Voice command recognition using hybrid genetic algorithm

Marta Wroniszewska; Jacek Dziedzic

Voice command recognition using hybrid genetic algorithm

Abstrakt

Abstract: Speech recognition is a process of converting the acoustic signal into a set of words, whereas voice command recognition consists in the correct identification of voice commands, usually single words. Voice command recognition systems are widely used in the military, control systems, electronic devices, such as cellular phones, or by people with disabilities (e.g., for controlling a wheelchair or operating a computer system). This paper describes the construction of a model for a voice command recognition system based on the combination of genetic algorithms (GAs) and K-nearest neighbour classifier (KNN). The model consists of two parts. The first one concerns the creation of feature patterns from spoken words. This is done by means of the discrete Fourier transform and frequency analysis.
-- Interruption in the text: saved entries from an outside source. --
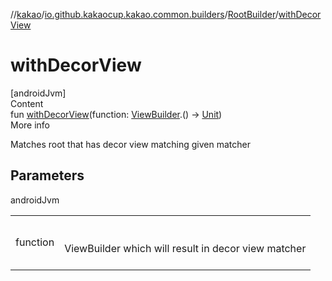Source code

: //[kakao](../../../index.md)/[io.github.kakaocup.kakao.common.builders](../index.md)/[RootBuilder](index.md)/[withDecorView](with-decor-view.md)



# withDecorView  
[androidJvm]  
Content  
fun [withDecorView](with-decor-view.md)(function: [ViewBuilder](../-view-builder/index.md).() -> [Unit](https://kotlinlang.org/api/latest/jvm/stdlib/kotlin/-unit/index.html))  
More info  


Matches root that has decor view matching given matcher



## Parameters  
  
androidJvm  
  
| | |
|---|---|
| <a name="io.github.kakaocup.kakao.common.builders/RootBuilder/withDecorView/#kotlin.Function1[io.github.kakaocup.kakao.common.builders.ViewBuilder,kotlin.Unit]/PointingToDeclaration/"></a>function| <a name="io.github.kakaocup.kakao.common.builders/RootBuilder/withDecorView/#kotlin.Function1[io.github.kakaocup.kakao.common.builders.ViewBuilder,kotlin.Unit]/PointingToDeclaration/"></a><br><br>ViewBuilder which will result in decor view matcher<br><br>|
  
  



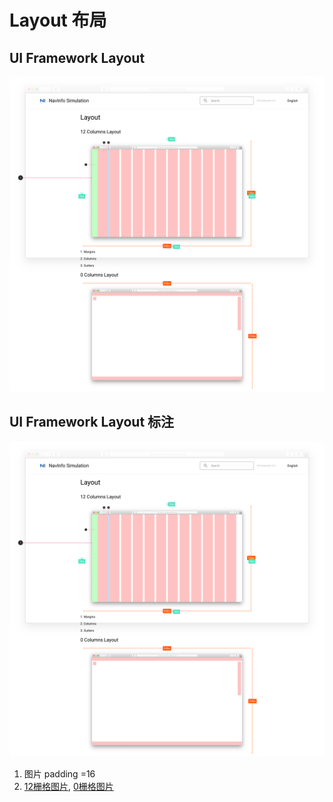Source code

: # Layout 布局

## UI Framework Layout

![UI Framework Layout](../../imgs/ns_ui_framework/features/feature/layout.png)

## UI Framework Layout 标注

![UI Framework Layout](../../imgs/ns_ui_framework_measure/feature/layout.png)

1. 图片 padding =16
2. [12栅格图片](../../imgs/ns_ui_framework/feature/12columns.png), [0栅格图片](../../imgs/ns_ui_framework/feature/0columns.png)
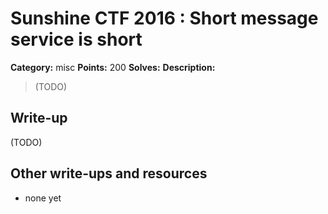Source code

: # Sunshine CTF 2016 : Short message service is short

**Category:** misc
**Points:** 200
**Solves:** 
**Description:**

> (TODO)

## Write-up

(TODO)

## Other write-ups and resources

* none yet
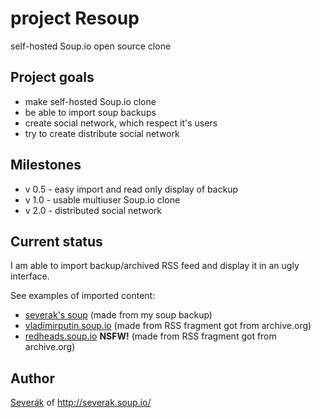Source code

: # project Resoup

self-hosted Soup.io open source clone

## Project goals

 - make self-hosted Soup.io clone
 - be able to import soup backups
 - create social network, which respect it's users
 - try to create distribute social network
 
## Milestones

 - v 0.5 - easy import and read only display of backup
 - v 1.0 - usable multiuser Soup.io clone
 - v 2.0 - distributed social network

## Current status

I am able to import backup/archived RSS feed and display it in an ugly interface.

See examples of imported content:

 - [severak's soup](http://resoup.svita.cz/severak) (made from my soup backup)
 - [vladimirputin.soup.io](http://resoup.svita.cz/vladimirputin) (made from RSS fragment got from archive.org)
 - [redheads.soup.io](http://resoup.svita.cz/redheads) **NSFW!** (made from RSS fragment got from archive.org)

## Author

[Severák](https://severak.neocities.org) of http://severak.soup.io/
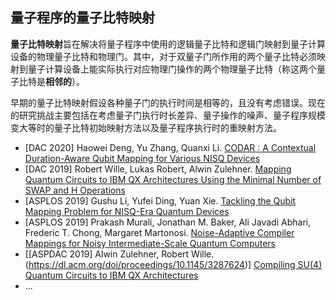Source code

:## 量子程序的量子比特映射

**量子比特映射**旨在解决将量子程序中使用的逻辑量子比特和逻辑门映射到量子计算设备的物理量子比特和物理门。其中，对于双量子门所作用的两个量子比特必须映射到量子计算设备上能实际执行对应物理门操作的两个物理量子比特（称这两个量子比特是**相邻的**）。

早期的量子比特映射假设各种量子门的执行时间是相等的，且没有考虑错误。现在的研究挑战主要包括在考虑量子门执行时长差异、量子操作的噪声、量子程序规模变大等时的量子比特初始映射方法以及量子程序执行时的重映射方法。

- [DAC 2020] Haowei Deng, Yu Zhang, Quanxi Li. [CODAR : A Contextual Duration-Aware Qubit Mapping for Various NISQ Devices](https://github.com/S4Plus/Q-CODAR)
- [DAC 2019] Robert Wille, Lukas Robert,  Alwin Zulehner. [Mapping Quantum Circuits to IBM QX Architectures Using the Minimal Number of SWAP and H Operations](https://github.com/iic-jku/minimal_ibm_qx_mapping)
- [ASPLOS 2019] Gushu Li, Yufei Ding, Yuan Xie. [Tackling the Qubit Mapping Problem for NISQ-Era Quantum Devices](https://dl.acm.org/doi/10.1145/3297858.3304023)
- [ASPLOS 2019] Prakash Murali, Jonathan M. Baker, Ali Javadi Abhari, Frederic T. Chong, Margaret Martonosi. [Noise-Adaptive Compiler Mappings for Noisy Intermediate-Scale Quantum Computers](https://dl.acm.org/doi/10.1145/3297858.3304075)
- [[ASPDAC 2019] Alwin Zulehner, Robert Wille. (https://dl.acm.org/doi/proceedings/10.1145/3287624)] [Compiling SU(4) Quantum Circuits to IBM QX Architectures](https://dl.acm.org/doi/10.1145/3287624.3287704)
- ...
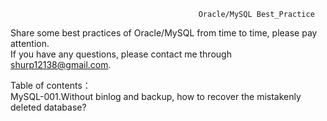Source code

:                                               Oracle/MySQL Best_Practice
Share some best practices of Oracle/MySQL from time to time, please pay attention.\
If you have any questions, please contact me through shurp12138@gmail.com.

Table of contents：\
MySQL-001.Without binlog and backup, how to recover the mistakenly deleted database?
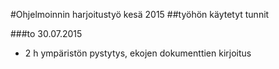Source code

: #Ohjelmoinnin harjoitustyö kesä 2015
##työhön käytetyt tunnit

###to 30.07.2015
* 2 h ympäristön pystytys, ekojen dokumenttien kirjoitus
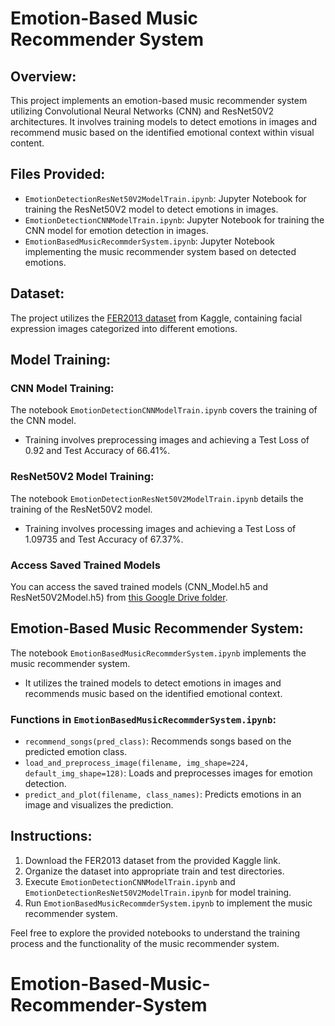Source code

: # Emotion-Based Music Recommender System

## Overview:
This project implements an emotion-based music recommender system utilizing Convolutional Neural Networks (CNN) and ResNet50V2 architectures. It involves training models to detect emotions in images and recommend music based on the identified emotional context within visual content.

## Files Provided:
- `EmotionDetectionResNet50V2ModelTrain.ipynb`: Jupyter Notebook for training the ResNet50V2 model to detect emotions in images.
- `EmotionDetectionCNNModelTrain.ipynb`: Jupyter Notebook for training the CNN model for emotion detection in images.
- `EmotionBasedMusicRecommderSystem.ipynb`: Jupyter Notebook implementing the music recommender system based on detected emotions.

## Dataset:
The project utilizes the [FER2013 dataset](https://www.kaggle.com/datasets/msambare/fer2013) from Kaggle, containing facial expression images categorized into different emotions.

## Model Training:
### CNN Model Training:
The notebook `EmotionDetectionCNNModelTrain.ipynb` covers the training of the CNN model.
- Training involves preprocessing images and achieving a Test Loss of 0.92 and Test Accuracy of 66.41%.

### ResNet50V2 Model Training:
The notebook `EmotionDetectionResNet50V2ModelTrain.ipynb` details the training of the ResNet50V2 model.
- Training involves processing images and achieving a Test Loss of 1.09735 and Test Accuracy of 67.37%.

### Access Saved Trained Models
You can access the saved trained models (CNN_Model.h5 and ResNet50V2Model.h5) from [this Google Drive folder](https://drive.google.com/drive/folders/1OwpdNHo1B7ctxh0e7TmbOLisyBg7l78D?usp=sharing).

## Emotion-Based Music Recommender System:
The notebook `EmotionBasedMusicRecommderSystem.ipynb` implements the music recommender system.
- It utilizes the trained models to detect emotions in images and recommends music based on the identified emotional context.

### Functions in `EmotionBasedMusicRecommderSystem.ipynb`:
- `recommend_songs(pred_class)`: Recommends songs based on the predicted emotion class.
- `load_and_preprocess_image(filename, img_shape=224, default_img_shape=128)`: Loads and preprocesses images for emotion detection.
- `predict_and_plot(filename, class_names)`: Predicts emotions in an image and visualizes the prediction.

## Instructions:
1. Download the FER2013 dataset from the provided Kaggle link.
2. Organize the dataset into appropriate train and test directories.
3. Execute `EmotionDetectionCNNModelTrain.ipynb` and `EmotionDetectionResNet50V2ModelTrain.ipynb` for model training.
4. Run `EmotionBasedMusicRecommderSystem.ipynb` to implement the music recommender system.
   
Feel free to explore the provided notebooks to understand the training process and the functionality of the music recommender system.
# Emotion-Based-Music-Recommender-System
The second part constitutes the essence of the model, namely the design of the supervised learning and classification system. The technique used for the classification task is based on the simplest classifier - K-nearest neighbour algorithm. GAs, which have been demonstrated as a good optimization and machine learning technique, are applied to the feature extraction process for the pattern vectors. The purpose and main interest of this work is to adapt such a hybrid approach to the task of voice command recognition, develop an implementation and to assess its performance. The complete model of the system was implemented in the C++ language, the implementation was subsequently used to determine the relevant parameters of the method and to improve the approach in order to obtain the desired accuracy. Different variants of GAs were surveyed in this project and the influence of particular operators was verified in terms of the classification success rate. The main finding from the performed numerical experiments indicates the necessity of using genetic algorithms for the learning process. In consequence, a highly accurate recognition system was obtained, providing 94.2% correctly classified patterns. The hybrid GA/KNN approach constituted a significant improvement over the simple KNN classifier. Moreover, the training time required for the GA to learn the given set of words was found to be on a level that is acceptable for the efficient functioning of the voice command recognition system.